- WHAT IS BEING ASKED
Look for the string "configured" in the listing. Copy each line that has it.
*** Opening SOURCE MATERIAL ***
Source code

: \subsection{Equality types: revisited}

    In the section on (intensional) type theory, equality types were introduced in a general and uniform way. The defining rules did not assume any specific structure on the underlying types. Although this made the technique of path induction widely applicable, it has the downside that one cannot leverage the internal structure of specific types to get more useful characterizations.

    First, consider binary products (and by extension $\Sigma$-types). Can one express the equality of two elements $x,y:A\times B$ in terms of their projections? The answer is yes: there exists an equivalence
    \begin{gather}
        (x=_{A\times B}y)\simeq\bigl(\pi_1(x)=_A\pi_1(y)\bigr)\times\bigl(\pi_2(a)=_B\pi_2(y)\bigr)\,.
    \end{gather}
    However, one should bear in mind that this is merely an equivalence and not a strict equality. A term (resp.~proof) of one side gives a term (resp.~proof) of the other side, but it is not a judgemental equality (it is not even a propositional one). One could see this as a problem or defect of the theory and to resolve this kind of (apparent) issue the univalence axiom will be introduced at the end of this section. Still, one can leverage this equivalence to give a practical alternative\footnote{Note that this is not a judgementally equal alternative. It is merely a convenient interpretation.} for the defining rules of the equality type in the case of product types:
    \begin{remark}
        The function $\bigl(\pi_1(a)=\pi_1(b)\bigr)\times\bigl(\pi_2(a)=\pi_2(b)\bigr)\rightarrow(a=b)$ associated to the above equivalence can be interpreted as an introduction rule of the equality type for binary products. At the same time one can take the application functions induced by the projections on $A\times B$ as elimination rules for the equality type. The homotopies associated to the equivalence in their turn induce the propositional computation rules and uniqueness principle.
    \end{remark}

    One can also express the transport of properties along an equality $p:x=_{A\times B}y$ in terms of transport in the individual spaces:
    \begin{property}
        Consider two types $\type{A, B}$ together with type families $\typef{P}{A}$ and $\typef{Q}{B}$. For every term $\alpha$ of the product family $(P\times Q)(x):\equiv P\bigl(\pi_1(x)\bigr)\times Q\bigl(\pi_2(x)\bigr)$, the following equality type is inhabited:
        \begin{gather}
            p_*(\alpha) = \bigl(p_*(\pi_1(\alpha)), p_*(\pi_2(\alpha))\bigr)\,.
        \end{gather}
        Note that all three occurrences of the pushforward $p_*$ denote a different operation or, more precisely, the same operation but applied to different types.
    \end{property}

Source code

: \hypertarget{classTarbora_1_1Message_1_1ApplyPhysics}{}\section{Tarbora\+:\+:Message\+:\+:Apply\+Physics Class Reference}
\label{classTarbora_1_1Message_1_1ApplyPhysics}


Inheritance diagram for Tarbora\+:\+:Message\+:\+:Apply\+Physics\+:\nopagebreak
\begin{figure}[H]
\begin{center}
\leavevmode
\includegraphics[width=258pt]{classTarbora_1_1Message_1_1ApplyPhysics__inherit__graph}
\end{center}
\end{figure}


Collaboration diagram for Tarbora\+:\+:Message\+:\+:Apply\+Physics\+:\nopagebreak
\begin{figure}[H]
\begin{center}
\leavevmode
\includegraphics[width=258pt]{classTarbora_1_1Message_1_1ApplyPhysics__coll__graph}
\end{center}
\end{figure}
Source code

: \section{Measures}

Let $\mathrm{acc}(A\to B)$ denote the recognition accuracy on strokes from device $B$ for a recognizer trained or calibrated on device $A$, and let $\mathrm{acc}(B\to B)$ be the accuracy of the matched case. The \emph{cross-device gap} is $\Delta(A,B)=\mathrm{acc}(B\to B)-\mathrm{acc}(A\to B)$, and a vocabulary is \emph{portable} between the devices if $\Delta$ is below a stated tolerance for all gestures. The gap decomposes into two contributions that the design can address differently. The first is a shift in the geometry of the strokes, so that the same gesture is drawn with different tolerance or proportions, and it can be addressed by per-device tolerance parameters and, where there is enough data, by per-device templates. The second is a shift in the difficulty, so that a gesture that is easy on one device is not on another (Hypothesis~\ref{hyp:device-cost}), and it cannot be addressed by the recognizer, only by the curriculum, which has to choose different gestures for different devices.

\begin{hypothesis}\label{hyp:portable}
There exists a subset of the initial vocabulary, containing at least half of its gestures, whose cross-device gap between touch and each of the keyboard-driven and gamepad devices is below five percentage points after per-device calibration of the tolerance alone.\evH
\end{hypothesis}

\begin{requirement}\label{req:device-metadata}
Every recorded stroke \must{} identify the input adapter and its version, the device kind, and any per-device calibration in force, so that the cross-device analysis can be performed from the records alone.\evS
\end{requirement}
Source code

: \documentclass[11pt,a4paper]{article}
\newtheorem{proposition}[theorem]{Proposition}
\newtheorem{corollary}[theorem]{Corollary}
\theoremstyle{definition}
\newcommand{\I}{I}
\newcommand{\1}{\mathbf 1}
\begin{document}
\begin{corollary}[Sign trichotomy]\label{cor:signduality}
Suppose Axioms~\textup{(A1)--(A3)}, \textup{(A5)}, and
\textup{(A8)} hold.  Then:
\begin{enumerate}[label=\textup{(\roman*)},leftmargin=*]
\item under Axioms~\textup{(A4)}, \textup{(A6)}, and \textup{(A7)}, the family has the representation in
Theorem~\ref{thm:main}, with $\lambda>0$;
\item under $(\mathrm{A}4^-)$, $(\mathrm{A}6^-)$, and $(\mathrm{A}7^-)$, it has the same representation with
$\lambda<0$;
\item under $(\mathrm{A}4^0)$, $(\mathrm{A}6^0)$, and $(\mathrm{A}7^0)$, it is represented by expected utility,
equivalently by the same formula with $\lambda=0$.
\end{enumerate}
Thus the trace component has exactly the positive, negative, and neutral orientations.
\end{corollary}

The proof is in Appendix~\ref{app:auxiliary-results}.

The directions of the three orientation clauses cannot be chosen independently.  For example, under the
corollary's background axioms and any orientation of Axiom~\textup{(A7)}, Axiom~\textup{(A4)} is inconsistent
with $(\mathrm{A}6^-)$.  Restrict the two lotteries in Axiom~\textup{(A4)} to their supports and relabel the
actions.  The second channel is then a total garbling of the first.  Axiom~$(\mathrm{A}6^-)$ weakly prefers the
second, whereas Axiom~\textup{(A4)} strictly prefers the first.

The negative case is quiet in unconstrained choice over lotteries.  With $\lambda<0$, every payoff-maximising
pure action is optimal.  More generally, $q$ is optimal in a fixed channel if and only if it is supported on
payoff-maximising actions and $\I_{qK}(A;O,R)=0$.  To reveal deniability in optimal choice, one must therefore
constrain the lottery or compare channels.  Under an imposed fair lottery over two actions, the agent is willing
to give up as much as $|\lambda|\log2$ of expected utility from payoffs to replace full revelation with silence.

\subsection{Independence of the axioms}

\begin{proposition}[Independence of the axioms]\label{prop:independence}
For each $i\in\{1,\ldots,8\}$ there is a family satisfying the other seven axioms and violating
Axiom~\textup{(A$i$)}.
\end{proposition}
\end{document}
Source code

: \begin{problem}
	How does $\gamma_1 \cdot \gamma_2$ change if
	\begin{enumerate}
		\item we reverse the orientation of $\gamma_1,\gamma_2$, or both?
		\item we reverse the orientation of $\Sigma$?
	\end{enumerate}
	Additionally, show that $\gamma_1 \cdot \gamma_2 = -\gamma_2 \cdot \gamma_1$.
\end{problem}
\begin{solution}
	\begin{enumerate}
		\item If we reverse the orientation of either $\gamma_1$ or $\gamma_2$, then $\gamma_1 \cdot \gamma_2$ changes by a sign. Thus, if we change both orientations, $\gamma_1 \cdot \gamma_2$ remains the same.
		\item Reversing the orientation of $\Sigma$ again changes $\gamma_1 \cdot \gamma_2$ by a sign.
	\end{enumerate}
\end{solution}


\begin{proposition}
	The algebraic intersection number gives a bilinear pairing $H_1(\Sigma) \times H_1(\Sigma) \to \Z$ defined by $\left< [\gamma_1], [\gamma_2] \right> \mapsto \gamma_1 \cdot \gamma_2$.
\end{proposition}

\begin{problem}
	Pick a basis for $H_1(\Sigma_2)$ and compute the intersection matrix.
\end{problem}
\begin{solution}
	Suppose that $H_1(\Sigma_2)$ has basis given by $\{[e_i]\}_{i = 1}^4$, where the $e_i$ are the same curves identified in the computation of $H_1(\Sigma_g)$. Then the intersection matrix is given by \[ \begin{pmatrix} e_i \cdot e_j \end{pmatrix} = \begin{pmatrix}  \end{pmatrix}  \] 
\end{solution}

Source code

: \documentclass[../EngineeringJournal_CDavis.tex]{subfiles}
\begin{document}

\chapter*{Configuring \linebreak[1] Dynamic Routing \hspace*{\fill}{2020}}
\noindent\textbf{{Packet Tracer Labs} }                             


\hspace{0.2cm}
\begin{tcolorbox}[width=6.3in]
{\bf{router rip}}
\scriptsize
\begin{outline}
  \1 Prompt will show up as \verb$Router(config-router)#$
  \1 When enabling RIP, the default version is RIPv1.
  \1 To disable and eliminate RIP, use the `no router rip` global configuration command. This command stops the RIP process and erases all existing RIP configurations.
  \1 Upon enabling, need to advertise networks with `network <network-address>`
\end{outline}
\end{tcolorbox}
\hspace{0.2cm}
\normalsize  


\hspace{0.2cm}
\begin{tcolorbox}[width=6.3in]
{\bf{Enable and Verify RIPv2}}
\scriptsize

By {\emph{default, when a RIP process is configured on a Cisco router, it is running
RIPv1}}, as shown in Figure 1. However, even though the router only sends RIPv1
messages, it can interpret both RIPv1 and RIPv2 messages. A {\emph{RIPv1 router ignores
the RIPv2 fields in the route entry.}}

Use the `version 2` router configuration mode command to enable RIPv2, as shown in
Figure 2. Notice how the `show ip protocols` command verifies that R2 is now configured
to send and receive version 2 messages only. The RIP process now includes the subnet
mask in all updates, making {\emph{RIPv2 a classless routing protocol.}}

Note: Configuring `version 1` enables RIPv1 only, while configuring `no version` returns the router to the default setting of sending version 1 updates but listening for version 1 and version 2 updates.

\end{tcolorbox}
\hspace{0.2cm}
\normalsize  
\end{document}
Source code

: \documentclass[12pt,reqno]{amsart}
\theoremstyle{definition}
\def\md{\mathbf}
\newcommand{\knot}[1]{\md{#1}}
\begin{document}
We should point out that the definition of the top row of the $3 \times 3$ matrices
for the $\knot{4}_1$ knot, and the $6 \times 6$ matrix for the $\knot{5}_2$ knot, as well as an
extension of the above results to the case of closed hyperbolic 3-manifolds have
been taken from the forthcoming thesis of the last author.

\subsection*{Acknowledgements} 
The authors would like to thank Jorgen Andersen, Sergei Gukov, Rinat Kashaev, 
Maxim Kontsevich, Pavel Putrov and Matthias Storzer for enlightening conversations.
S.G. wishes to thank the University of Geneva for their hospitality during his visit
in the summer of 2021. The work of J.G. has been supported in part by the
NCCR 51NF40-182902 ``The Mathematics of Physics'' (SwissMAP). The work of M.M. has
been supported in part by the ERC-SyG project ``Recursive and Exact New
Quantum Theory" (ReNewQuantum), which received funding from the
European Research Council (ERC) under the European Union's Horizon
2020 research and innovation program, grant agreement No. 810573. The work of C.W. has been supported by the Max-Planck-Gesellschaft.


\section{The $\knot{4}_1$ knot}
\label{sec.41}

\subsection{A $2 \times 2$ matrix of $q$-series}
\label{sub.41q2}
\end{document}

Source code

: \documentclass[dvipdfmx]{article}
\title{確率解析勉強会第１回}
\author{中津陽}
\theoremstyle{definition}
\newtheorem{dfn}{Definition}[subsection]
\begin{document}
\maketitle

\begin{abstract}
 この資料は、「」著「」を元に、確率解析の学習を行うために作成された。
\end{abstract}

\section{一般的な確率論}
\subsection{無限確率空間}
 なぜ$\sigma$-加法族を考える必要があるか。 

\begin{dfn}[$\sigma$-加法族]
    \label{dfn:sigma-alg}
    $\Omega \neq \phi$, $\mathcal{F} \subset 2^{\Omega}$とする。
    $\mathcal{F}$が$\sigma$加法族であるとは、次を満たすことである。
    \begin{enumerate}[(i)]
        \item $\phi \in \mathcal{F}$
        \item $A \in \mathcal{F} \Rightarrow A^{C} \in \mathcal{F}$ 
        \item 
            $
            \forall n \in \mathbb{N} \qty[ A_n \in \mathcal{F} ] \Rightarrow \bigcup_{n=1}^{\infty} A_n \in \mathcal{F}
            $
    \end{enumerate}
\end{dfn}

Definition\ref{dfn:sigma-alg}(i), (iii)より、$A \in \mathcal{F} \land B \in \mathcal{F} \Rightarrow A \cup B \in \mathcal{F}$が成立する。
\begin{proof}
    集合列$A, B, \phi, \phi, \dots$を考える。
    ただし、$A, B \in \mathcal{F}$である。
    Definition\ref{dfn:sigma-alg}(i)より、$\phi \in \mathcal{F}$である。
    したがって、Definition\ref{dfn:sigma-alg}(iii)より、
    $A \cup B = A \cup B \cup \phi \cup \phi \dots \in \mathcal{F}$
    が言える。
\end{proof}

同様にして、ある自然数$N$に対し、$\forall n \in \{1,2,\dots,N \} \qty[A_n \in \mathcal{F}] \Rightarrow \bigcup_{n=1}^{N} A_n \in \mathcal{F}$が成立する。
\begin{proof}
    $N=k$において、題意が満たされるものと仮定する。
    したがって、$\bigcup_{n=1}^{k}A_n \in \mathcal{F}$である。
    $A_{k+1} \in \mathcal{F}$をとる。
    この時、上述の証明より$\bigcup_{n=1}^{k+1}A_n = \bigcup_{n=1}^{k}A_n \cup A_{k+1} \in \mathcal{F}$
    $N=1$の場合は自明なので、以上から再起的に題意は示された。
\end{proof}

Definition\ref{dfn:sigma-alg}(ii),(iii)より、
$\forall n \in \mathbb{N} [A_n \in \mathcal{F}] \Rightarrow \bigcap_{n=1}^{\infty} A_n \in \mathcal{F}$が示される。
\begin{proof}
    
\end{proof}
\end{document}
*** Closing SOURCE MATERIAL ***
- SOLUTION TO THIS TASK
By {\emph{default, when a RIP process is configured on a Cisco router, it is running
Figure 2. Notice how the `show ip protocols` command verifies that R2 is now configured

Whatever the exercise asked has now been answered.